В стороне от этого процесса остается Дванов, чей «старый сторож его ума хранил покой своего сокровища». Память об отце как Отце ведет Дванова по периферии Чевенгура, препятствуя внушающей Забвение связи с женщиной, которая остается для него всегда манящим идеалом никогда несбыточной мечты:
…Он мог бы заключить себя до смерти в тесноту одного человека, и лишь теперь понимал ту свою несбывшуюся страшную жизнь, в которой он остался бы навсегда, как в обвалившемся доме.

После разгрома Чевенгура, так и неосуществившегося Царствия Небесного, Дванов возвращается к озеру Мутево.
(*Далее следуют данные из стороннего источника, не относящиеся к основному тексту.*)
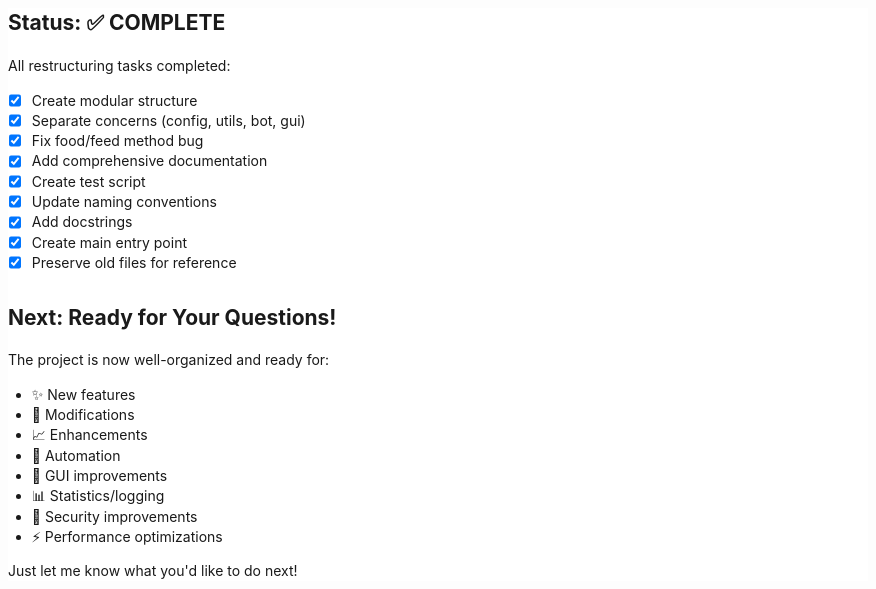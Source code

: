 ## Status: ✅ COMPLETE

All restructuring tasks completed:
- [x] Create modular structure
- [x] Separate concerns (config, utils, bot, gui)
- [x] Fix food/feed method bug
- [x] Add comprehensive documentation
- [x] Create test script
- [x] Update naming conventions
- [x] Add docstrings
- [x] Create main entry point
- [x] Preserve old files for reference

## Next: Ready for Your Questions!

The project is now well-organized and ready for:
- ✨ New features
- 🔧 Modifications
- 📈 Enhancements
- 🤖 Automation
- 🎨 GUI improvements
- 📊 Statistics/logging
- 🔐 Security improvements
- ⚡ Performance optimizations

Just let me know what you'd like to do next!
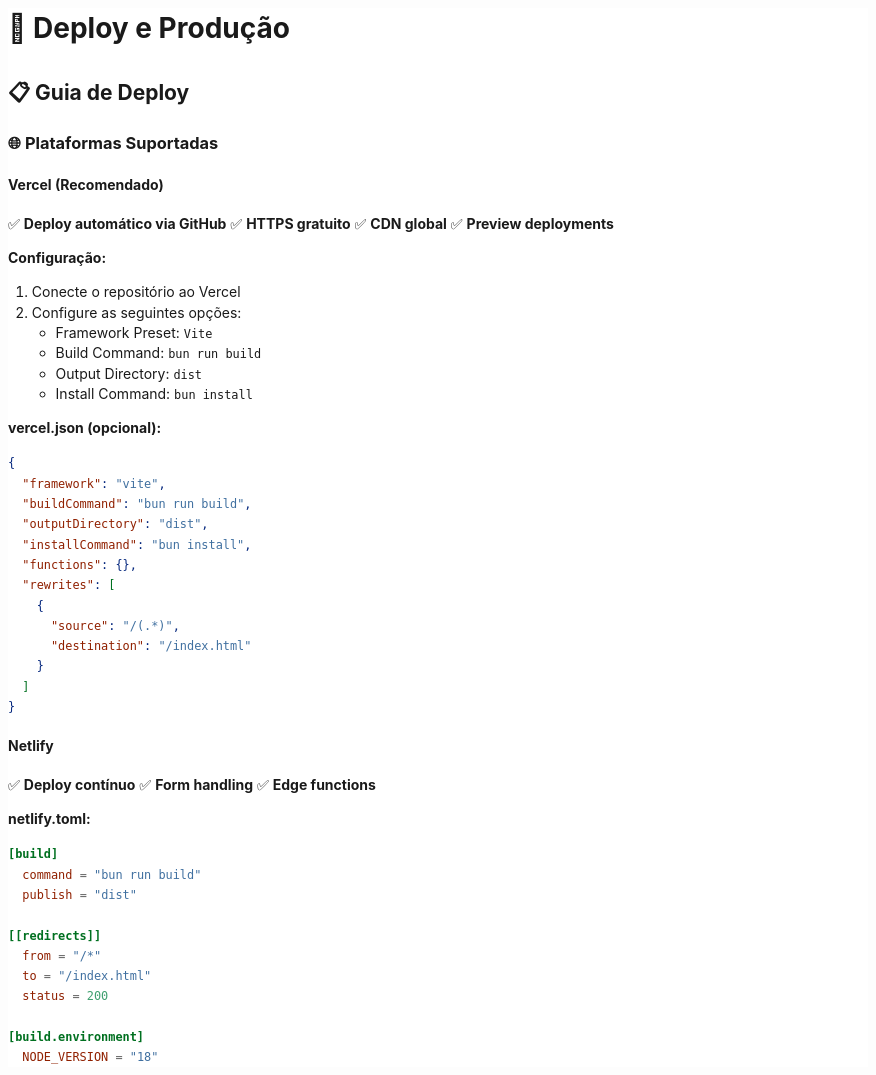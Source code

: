 # 🚀 Deploy e Produção

## 📋 Guia de Deploy

### 🌐 Plataformas Suportadas

#### Vercel (Recomendado)

✅ **Deploy automático via GitHub**
✅ **HTTPS gratuito**
✅ **CDN global**
✅ **Preview deployments**

**Configuração:**

1. Conecte o repositório ao Vercel
2. Configure as seguintes opções:
   - Framework Preset: `Vite`
   - Build Command: `bun run build`
   - Output Directory: `dist`
   - Install Command: `bun install`

**vercel.json (opcional):**

```json
{
  "framework": "vite",
  "buildCommand": "bun run build",
  "outputDirectory": "dist",
  "installCommand": "bun install",
  "functions": {},
  "rewrites": [
    {
      "source": "/(.*)",
      "destination": "/index.html"
    }
  ]
}
```

#### Netlify

✅ **Deploy contínuo**
✅ **Form handling**
✅ **Edge functions**

**netlify.toml:**

```toml
[build]
  command = "bun run build"
  publish = "dist"

[[redirects]]
  from = "/*"
  to = "/index.html"
  status = 200

[build.environment]
  NODE_VERSION = "18"
```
Его ведет благодарная память, в точности соответствующая пониманию мышления Мартином Хайдеггером, этимологически сближающего Denken (мышление) и  Danken (благодарение). Основанием такой памяти становятся останки, «мощи» мертвого отца – «его кости, его жившее вещество, тлен его взмокавшей потом рубашки». Эти останки, в том числе, и виде Языка, хранят Возможность возвращения Отца. Таким мышлением Дванов влечется к «тесному, неразлучному» и «среднему светлому» Месту, «где ожидают вечной дружбой той крови, которая однажды была разделена в теле отца для сына».

Безличный глагол «ожидают» относится к умершим, чья смерть принадлежит границе, которая разделила кровь в едином отцовском «теле» отца и сына, разделила в отцовском Имени метафору и метонимию. Возможность возвращения Отца дана как след, «еще не уничтоженный, теплящийся след существования отца», с которым «Александр был одно и то же». Этот след есть знак креста, который, вписываясь в человека тем же крестным знамением, вписывает в самого человека вслед за греховностью её искупление возвращением из грядущего былого единства Неба и Земли. Поэтика романа «Чевенгур», ставшего библией русской революции, достигла на путях метафорической стилистики онтологического предела. Видимо, этим объясняется тот факт, что на этом пути Платонов остался практически одиночкой.